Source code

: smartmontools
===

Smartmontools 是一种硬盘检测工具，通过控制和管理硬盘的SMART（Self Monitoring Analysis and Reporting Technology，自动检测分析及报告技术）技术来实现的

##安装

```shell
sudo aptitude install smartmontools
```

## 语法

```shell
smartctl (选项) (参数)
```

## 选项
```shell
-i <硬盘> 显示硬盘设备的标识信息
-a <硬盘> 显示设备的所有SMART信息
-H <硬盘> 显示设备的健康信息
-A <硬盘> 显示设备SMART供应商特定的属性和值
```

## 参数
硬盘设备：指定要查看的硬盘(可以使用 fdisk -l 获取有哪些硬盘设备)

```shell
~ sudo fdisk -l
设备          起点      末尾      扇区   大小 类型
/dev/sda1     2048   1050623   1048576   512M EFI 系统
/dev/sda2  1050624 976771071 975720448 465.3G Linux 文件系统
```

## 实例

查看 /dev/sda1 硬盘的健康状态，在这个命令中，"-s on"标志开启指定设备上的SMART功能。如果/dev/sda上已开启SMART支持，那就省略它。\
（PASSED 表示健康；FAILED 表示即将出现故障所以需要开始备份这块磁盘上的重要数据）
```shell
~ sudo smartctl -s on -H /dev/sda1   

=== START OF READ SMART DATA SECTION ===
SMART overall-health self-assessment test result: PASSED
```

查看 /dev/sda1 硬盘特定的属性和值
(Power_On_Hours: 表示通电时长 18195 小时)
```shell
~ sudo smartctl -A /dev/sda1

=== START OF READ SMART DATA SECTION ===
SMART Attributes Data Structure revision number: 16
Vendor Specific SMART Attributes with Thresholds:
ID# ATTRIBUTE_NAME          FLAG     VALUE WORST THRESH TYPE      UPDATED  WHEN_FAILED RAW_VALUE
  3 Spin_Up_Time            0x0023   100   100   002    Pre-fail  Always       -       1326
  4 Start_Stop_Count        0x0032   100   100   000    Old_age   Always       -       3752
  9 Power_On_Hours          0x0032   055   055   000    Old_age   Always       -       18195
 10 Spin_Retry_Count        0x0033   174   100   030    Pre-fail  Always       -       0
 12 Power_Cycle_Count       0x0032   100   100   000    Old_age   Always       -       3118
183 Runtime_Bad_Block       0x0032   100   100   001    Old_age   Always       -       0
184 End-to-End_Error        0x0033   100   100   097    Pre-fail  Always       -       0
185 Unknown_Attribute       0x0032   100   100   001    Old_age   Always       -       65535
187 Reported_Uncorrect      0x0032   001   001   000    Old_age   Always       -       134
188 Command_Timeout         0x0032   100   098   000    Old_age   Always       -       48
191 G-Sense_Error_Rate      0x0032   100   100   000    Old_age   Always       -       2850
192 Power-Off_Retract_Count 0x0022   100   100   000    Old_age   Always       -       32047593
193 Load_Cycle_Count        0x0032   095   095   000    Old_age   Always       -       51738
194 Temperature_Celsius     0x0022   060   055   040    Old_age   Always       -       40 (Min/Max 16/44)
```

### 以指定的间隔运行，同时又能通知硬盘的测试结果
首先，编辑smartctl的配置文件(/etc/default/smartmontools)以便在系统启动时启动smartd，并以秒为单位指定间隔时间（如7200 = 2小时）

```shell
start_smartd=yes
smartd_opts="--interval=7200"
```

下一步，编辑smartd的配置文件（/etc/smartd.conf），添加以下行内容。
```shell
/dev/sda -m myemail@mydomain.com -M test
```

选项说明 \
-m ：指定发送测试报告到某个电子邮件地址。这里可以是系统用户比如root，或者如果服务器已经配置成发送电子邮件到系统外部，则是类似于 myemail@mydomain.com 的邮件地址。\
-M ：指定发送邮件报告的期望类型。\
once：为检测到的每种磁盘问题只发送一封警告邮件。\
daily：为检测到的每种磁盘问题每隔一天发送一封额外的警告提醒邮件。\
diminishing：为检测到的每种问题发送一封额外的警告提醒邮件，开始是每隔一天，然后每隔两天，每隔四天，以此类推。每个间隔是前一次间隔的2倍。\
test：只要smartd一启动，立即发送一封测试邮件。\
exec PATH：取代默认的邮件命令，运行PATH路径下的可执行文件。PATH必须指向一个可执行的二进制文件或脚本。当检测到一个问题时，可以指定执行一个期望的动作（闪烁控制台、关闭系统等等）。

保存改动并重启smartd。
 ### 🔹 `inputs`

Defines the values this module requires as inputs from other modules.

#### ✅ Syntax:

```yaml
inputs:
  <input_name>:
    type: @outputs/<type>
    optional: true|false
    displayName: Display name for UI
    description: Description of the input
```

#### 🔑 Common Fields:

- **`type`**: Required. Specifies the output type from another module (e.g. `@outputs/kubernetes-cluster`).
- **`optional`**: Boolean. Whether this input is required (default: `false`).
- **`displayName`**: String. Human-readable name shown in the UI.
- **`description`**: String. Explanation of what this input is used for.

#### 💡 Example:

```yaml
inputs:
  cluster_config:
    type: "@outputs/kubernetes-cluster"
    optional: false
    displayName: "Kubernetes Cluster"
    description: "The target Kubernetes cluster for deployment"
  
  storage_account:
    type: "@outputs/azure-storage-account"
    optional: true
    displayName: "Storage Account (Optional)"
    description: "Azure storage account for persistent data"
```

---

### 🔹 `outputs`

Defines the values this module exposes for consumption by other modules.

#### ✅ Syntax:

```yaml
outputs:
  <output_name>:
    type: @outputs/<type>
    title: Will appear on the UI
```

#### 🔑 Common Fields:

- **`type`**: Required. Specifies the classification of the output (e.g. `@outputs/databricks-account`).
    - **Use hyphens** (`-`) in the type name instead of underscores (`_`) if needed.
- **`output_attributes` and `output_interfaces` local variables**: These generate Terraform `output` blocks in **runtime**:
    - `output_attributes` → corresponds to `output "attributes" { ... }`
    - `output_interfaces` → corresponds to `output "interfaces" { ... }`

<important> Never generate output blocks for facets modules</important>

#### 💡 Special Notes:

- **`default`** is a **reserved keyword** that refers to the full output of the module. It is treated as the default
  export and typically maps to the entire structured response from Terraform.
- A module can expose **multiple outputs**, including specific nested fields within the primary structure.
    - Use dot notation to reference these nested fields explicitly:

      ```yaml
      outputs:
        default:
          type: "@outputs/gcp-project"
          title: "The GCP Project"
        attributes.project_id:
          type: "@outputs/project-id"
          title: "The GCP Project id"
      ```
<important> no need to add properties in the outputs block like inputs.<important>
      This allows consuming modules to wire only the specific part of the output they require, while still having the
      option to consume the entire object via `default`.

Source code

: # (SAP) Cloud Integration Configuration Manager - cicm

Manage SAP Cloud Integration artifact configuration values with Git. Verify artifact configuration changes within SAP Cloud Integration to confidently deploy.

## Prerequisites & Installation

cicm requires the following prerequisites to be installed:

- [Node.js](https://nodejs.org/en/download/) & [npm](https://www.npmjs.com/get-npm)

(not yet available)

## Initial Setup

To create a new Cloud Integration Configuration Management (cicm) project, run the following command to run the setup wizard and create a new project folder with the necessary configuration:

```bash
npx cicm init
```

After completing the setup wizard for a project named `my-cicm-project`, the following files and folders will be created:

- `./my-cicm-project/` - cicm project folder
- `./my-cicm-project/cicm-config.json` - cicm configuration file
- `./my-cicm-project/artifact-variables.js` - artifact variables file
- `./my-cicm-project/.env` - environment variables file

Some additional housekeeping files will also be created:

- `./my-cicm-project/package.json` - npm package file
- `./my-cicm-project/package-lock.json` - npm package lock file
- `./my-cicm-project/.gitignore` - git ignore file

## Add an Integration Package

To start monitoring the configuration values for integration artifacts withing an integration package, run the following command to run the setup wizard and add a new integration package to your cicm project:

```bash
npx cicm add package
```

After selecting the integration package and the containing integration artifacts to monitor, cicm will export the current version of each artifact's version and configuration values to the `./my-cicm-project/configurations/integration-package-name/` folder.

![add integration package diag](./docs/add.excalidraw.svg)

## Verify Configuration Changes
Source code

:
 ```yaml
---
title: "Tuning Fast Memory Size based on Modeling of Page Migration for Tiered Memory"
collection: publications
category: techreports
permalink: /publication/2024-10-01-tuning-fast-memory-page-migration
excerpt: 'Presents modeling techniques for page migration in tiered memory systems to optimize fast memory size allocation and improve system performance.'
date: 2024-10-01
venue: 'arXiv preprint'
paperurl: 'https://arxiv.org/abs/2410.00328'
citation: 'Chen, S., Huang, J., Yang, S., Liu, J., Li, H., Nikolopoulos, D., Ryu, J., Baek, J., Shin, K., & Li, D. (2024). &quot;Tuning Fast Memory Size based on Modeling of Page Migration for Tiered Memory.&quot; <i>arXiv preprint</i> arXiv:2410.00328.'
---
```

• Work instructions
Which lines above include the word "export"? Show each one.

• Answer for this exercise
  export and typically maps to the entire structured response from Terraform.
After selecting the integration package and the containing integration artifacts to monitor, cicm will export the current version of each artifact's version and configuration values to the `./my-cicm-project/configurations/integration-package-name/` folder.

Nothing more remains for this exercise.